This section is from "The American Cyclopaedia", by George Ripley And Charles A. Dana. Also available from Amazon: The New American Cyclopędia. 16 volumes complete..
Jacques Cathelineaii, generalissimo of the Vendeans in the revolt of 1793 against the revolutionary government of France, born at Pin-en-Mauges, in Anjou, Jan. 5, 1759, died at St. Florent, July 11, 1793. After having been engaged in the business of his father, who was a mason, he became a linen peddler, and after the outbreak of the French revolution was poor, with a large family. His religious devotion was so well known in the province, that he was called the saint of Anjou. A bloody fight that took place at St. Florent, March 12, 1793, between the republican troops and the royalists, on the occasion of a levy for the army according to a recent decree of the convention, roused the spirit of Cathelineau, and at the head of a body of youth he attacked and expelled the garrisons of Jallais and Chollet. As the number and courage of his bands, though without regular arms, were continually increasing, he fought several engagements, mostly with success. After the taking of Saumur, June 13, he was elevated to the dignity of general-in-chief, as the most popular of the leaders. He marched against Angers, which made no resistance; but an attack on Nantes ended, after a whole day of desperate struggle (June 29), in the dispersion of his troops.
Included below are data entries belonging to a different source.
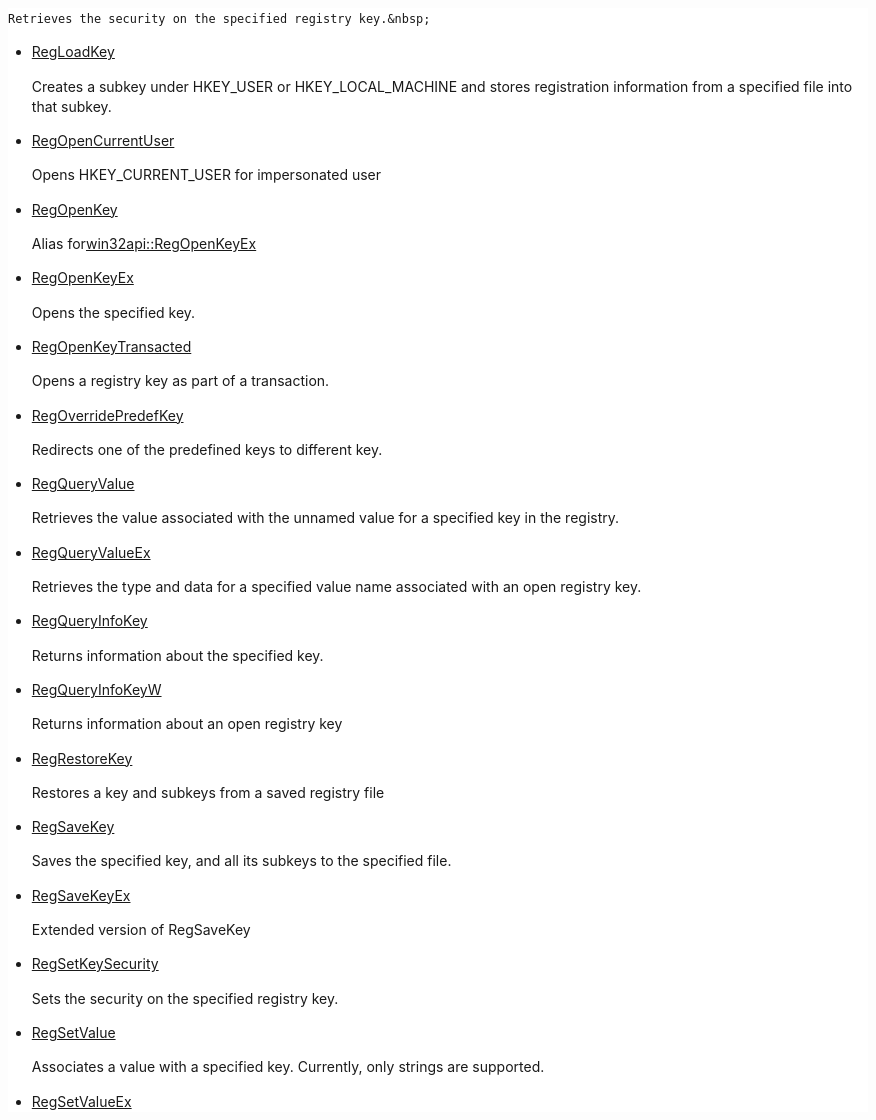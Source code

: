     Retrieves the security on the specified registry key.&nbsp;

  - [RegLoadKey](win32api.md#win32apiregloadkey)

    Creates a subkey under HKEY_USER or HKEY_LOCAL_MACHINE and stores registration information from a specified file into that subkey.&nbsp;

  - [RegOpenCurrentUser](win32api.md#win32apiregopencurrentuser)

    Opens HKEY_CURRENT_USER for impersonated user&nbsp;

  - [RegOpenKey](win32api.md#win32apiregopenkey)

    Alias for[win32api::RegOpenKeyEx](win32api.md#win32apiregopenkeyex)&nbsp;

  - [RegOpenKeyEx](win32api.md#win32apiregopenkeyex)

    Opens the specified key.&nbsp;

  - [RegOpenKeyTransacted](win32api.md#win32apiregopenkeytransacted)

    Opens a registry key as part of a transaction.&nbsp;

  - [RegOverridePredefKey](win32api.md#win32apiregoverridepredefkey)

    Redirects one of the predefined keys to different key.&nbsp;

  - [RegQueryValue](win32api.md#win32apiregqueryvalue)

    Retrieves the value associated with the unnamed value for a specified key in the registry.&nbsp;

  - [RegQueryValueEx](win32api.md#win32apiregqueryvalueex)

    Retrieves the type and data for a specified value name associated with an open registry key.&nbsp;

  - [RegQueryInfoKey](win32api.md#win32apiregqueryinfokey)

    Returns information about the specified key.&nbsp;

  - [RegQueryInfoKeyW](win32api.md#win32apiregqueryinfokeyw)

    Returns information about an open registry key&nbsp;

  - [RegRestoreKey](win32api.md#win32apiregrestorekey)

    Restores a key and subkeys from a saved registry file&nbsp;

  - [RegSaveKey](win32api.md#win32apiregsavekey)

    Saves the specified key, and all its subkeys to the specified file.&nbsp;

  - [RegSaveKeyEx](win32api.md#win32apiregsavekeyex)

    Extended version of RegSaveKey&nbsp;

  - [RegSetKeySecurity](win32api.md#win32apiregsetkeysecurity)

    Sets the security on the specified registry key.&nbsp;

  - [RegSetValue](win32api.md#win32apiregsetvalue)

    Associates a value with a specified key.  Currently, only strings are supported.&nbsp;

  - [RegSetValueEx](win32api.md#win32apiregsetvalueex)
Cathelineau was wounded and carried to St. Florent, where he died after 12 days. After the restoration of the Bourbons his surviving children were rewarded with pensions, and a statue was erected to his memory at his birthplace, which was broken in 1832 by the soldiers of Louis Philippe. - His son, also named Jacques, born March 28, 1787, took part in an anti-Napoleonic movement in La Vendee in 1815, and was shot in 1832 while engaged in the conspiracy of the duchess of Berry.